OOS 11-8 - Forest response to rising CO2 drives zonally asymmetric rainfall change over tropical continents

Tuesday, August 8, 2017: 10:30 AM
Portland Blrm 258, Oregon Convention Center
Gabriel J. Kooperman1, Yang Chen1, Forrest M. Hoffman2, Charles D. Koven3, Keith Lindsay4, Michael S. Pritchard1, Abigail L. S. Swann5 and James T. Randerson1, (1)Department of Earth System Science, University of California, Irvine, Irvine, CA, (2)Climate Change Science Institute (CCSI), Oak Ridge National Laboratory, Oak Ridge, TN, (3)Earth Sciences Division, Lawrence Berkeley National Lab, Berkeley, CA, (4)Climate and Global Dynamics Division, National Center for Atmospheric Research, Boulder, CO, (5)Department of Atmospheric Sciences and Department of Biology, University of Washington, Seattle, WA
Background/Question/Methods:

Understanding how anthropogenic CO2 emissions may impact future precipitation is critical for sustainably managing ecosystems, particularly for drought-sensitive tropical forests. While there is much uncertainty about tropical precipitation changes, nearly all models from the Coupled Model Intercomparison Project Phase 5 predict a strengthening zonal precipitation asymmetry by 2100, with increases over Asian and African forests and decreases over lowland South American forests.

Results/Conclusions:

Here we show that the plant physiological response to increasing CO2 is a primary mechanism responsible for this pattern.
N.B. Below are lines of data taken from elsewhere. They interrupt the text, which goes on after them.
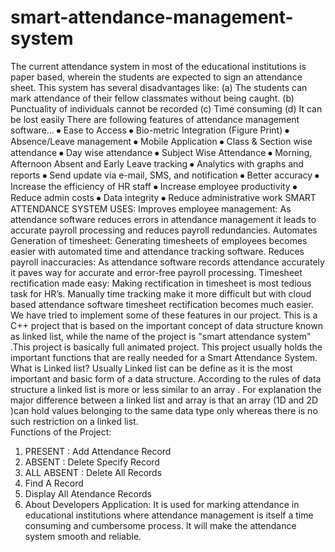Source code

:# smart-attendance-management-system
The current attendance system in most of the educational institutions is paper based, wherein the students are expected to sign an attendance sheet. This system has several disadvantages like:
(a) The students can mark attendance of their fellow classmates without being caught.
(b) Punctuality of individuals cannot be recorded
(c) Time consuming
(d) It can be lost easily
There are following features of attendance management software…
⦁	Ease to Access
⦁	Bio-metric Integration (Figure Print)
⦁	Absence/Leave management
⦁	Mobile Application
⦁	Class & Section wise attendance
⦁	Day wise attendance
⦁	Subject Wise Attendance
⦁	Morning, Afternoon Absent and Early Leave tracking
⦁	Analytics with graphs and reports
⦁	Send update via e-mail, SMS, and notification
⦁	Better accuracy
⦁	Increase the efficiency of HR staff
⦁	Increase employee productivity
⦁	Reduce admin costs
⦁	Data integrity
⦁	Reduce administrative work
SMART ATTENDANCE SYSTEM USES:
Improves employee management: As attendance software reduces errors in attendance management it leads to accurate payroll processing and reduces payroll redundancies.
Automates Generation of timesheet: Generating timesheets of employees becomes easier with automated time and attendance tracking software.
Reduces payroll inaccuracies: As attendance software records attendance accurately it paves way for accurate and error-free payroll processing.
Timesheet rectification made easy: Making rectification in timesheet is most tedious task for HR’s. Manually time tracking make it more difficult but with cloud based attendance software timesheet rectification becomes much easier.
We have tried to implement some of these features in our project.
This is a C++ project that is based on the important concept of data structure known as linked list, while the name of the project is "smart attendance system" .This project is basically full animated project. This project usually holds the important functions that are really needed for a Smart Attendance System.
What is Linked list? 
Usually Linked list can be define as it  is the most important and  basic form of a data structure. According to the  rules of data structure a linked list is more or less similar to an array . For explanation the major difference between a linked list and array is that an array (1D and 2D )can hold values belonging to the same data type only whereas there is no such restriction on a linked list.                                  
Functions of the Project:
1. PRESENT : Add Attendance Record
2. ABSENT : Delete Specify Record
3. ALL ABSENT : Delete All Records
4. Find A Record
5. Display All Atendance Records
6. About Developers 
Application:
It is used for marking attendance in educational institutions where attendance management is itself a time consuming and cumbersome process. It will make the attendance system smooth and reliable.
Using a simulation design in which CO2 increases are isolated over individual continents, we find that contrasting regional circulation and moisture flux anomalies are driven by local decreases in transpiration. These simulations indicate that the sum of local responses over individual continents mostly explains the pan-tropical precipitation asymmetry. Our analysis suggests that forests in South America may be more vulnerable to rising CO2 than forests in Asia or Africa.